Policjanci wydziału ds. zwalczania przestępczości pseudokibiców ustalili i zatrzymali sprawców pobicia. Okazali się nimi nieletni mieszkańcy Rzeszowa, kibice jednego z rzeszowskich klubów sportowych. Mimo, że od zdarzenia upłynęło blisko 2 miesiące, sprawcy nie unikną kary. Za czyn, jakiego się dopuścili odpowiedzą przed sądem rodzinnym.
Do zdarzenia doszło jeszcze na wakacjach, 26 sierpnia na terenie basenów ROSIR w Rzeszowie, gdzie pobity został 14-letni mieszkaniec Rzeszowa. Ze wstępnych ustaleń wynikało, że był on zaczepiony przez kilku młodych ludzi. Trzech z nich, najbardziej agresywnych, bez żadnego powodu pobiło go. Wznoszone przez napastników okrzyki wskazywały, że są to kibice jednego z rzeszowskich klubów sportowych.
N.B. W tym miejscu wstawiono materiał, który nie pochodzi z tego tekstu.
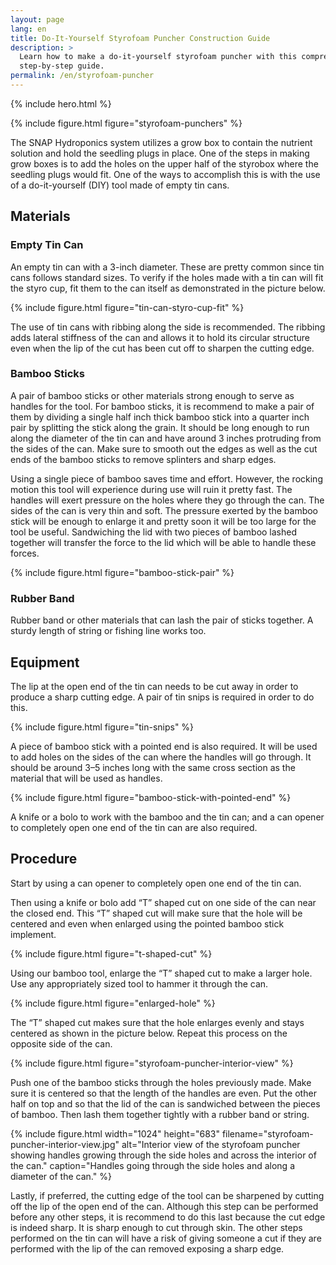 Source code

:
 ```yaml
---
layout: page
lang: en
title: Do-It-Yourself Styrofoam Puncher Construction Guide
description: >
  Learn how to make a do-it-yourself styrofoam puncher with this comprehensive
  step-by-step guide.
permalink: /en/styrofoam-puncher
---
```


{% include hero.html %}

{% include figure.html figure="styrofoam-punchers" %}

The SNAP Hydroponics system utilizes a grow box to contain the nutrient
solution and hold the seedling plugs in place. One of the steps in making
grow boxes is to add the holes on the upper half of the styrobox where the
seedling plugs would fit. One of the ways to accomplish this is with the use
of a do-it-yourself (DIY) tool made of empty tin cans.

## Materials


### Empty Tin Can

An empty tin can with a 3-inch diameter. These are pretty common since tin cans
follows standard sizes. To verify if the holes made with a tin can will fit
the styro cup, fit them to the can itself as demonstrated in the picture below.

{% include figure.html figure="tin-can-styro-cup-fit" %}

The use of tin cans with ribbing along the side is recommended. The ribbing
adds lateral stiffness of the can and allows it to hold its circular structure
even when the lip of the cut has been cut off to sharpen the cutting edge.


### Bamboo Sticks

A pair of bamboo sticks or other materials strong enough to serve as handles
for the tool. For bamboo sticks, it is recommend to make a pair of them by
dividing a single half inch thick bamboo stick into a quarter inch pair by
splitting the stick along the grain. It should be long enough to run along
the diameter of the tin can and have around 3 inches protruding from the sides
of the can. Make sure to smooth out the edges as well as the cut ends of the
bamboo sticks to remove splinters and sharp edges.

Using a single piece of bamboo saves time and effort. However, the rocking
motion this tool will experience during use will ruin it pretty fast. The handles
will exert pressure on the holes where they go through the can. The sides of the
can is very thin and soft. The pressure exerted by the bamboo stick will be enough
to enlarge it and pretty soon it will be too large for the tool be useful.
Sandwiching the lid with two pieces of bamboo lashed together will transfer the 
force to the lid which will be able to handle these forces.

 
{% include figure.html figure="bamboo-stick-pair" %}

### Rubber Band

Rubber band or other materials that can lash the pair of sticks together. A
sturdy length of string or fishing line works too.

## Equipment

The lip at the open end of the tin can needs to be cut away in order to produce
a sharp cutting edge. A pair of tin snips is required in order to do this.

{% include figure.html figure="tin-snips" %}

A piece of bamboo stick with a pointed end is also required. It will be used to
add holes on the sides of the can where the handles will go through. It should
be around 3–5 inches long with the same cross section as the material that will
be used as handles.

{% include figure.html figure="bamboo-stick-with-pointed-end" %}

A knife or a bolo to work with the bamboo and the tin can; and a can opener to
completely open one end of the tin can are also required.

## Procedure

Start by using a can opener to completely open one end of the tin can.

Then using a knife or bolo add “T” shaped cut on one side of the can near the
closed end. This “T” shaped cut will make sure that the hole will be centered
and even when enlarged using the pointed bamboo stick implement.

{% include figure.html figure="t-shaped-cut" %}

Using our bamboo tool, enlarge the “T” shaped cut to make a larger hole. Use any
appropriately sized tool to hammer it through the can.

{% include figure.html figure="enlarged-hole" %}

The “T” shaped cut makes sure that the hole enlarges evenly and stays centered
as shown in the picture below. Repeat this process on the opposite side of the
can.

{% include figure.html figure="styrofoam-puncher-interior-view" %}

Push one of the bamboo sticks through the holes previously made. Make sure it is
centered so that the length of the handles are even. Put the other half on top
and so that the lid of the can is sandwiched between the pieces of bamboo. 
Then lash them together tightly with a rubber band or string.

{% include figure.html width="1024" height="683"
    filename="styrofoam-puncher-interior-view.jpg"
    alt="Interior view of the styrofoam puncher showing handles growing through
    the side holes and across the interior of the can."
    caption="Handles going through the side holes and along a diameter of the can." %}

Lastly, if preferred, the cutting edge of the tool can be sharpened by cutting
off the lip of the open end of the can. Although this step can be performed
before any other steps, it is recommend to do this last because the cut edge
is indeed sharp. It is sharp enough to cut through skin. The other steps performed
on the tin can will have a risk of giving someone a cut if they are performed
with the lip of the can removed exposing a sharp edge.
Podjęto niezwłocznie czynności zmierzające do ujęcia sprawców. Poszukiwania skierowane zostały w głównej mierze na środowiska rzeszowskich pseudokibiców. Przesłuchiwano świadków, przeglądano zapisy z monitoringów. Na podstawie zebranych informacji policjanci ustalili i zatrzymali jednego z podejrzanych o pobicie. Okazał się nim 15-letni mieszkaniec Rzeszowa. Dzień później zatrzymany został drugi ze sprawców. Obaj zostali umieszczeni w Policyjnej Izbie Dziecka. W tym samym dniu policjanci ujęli trzeciego sprawcę. Podczas przesłuchania wszyscy trzej przyznali się do winy. Usłyszeli zarzuty pobicia na tle chuligańskim.
Całość zgromadzonej dokumentacji policjanci prześlą do sądu rodzinnego i to on zadecyduje co do dalszych ich losów.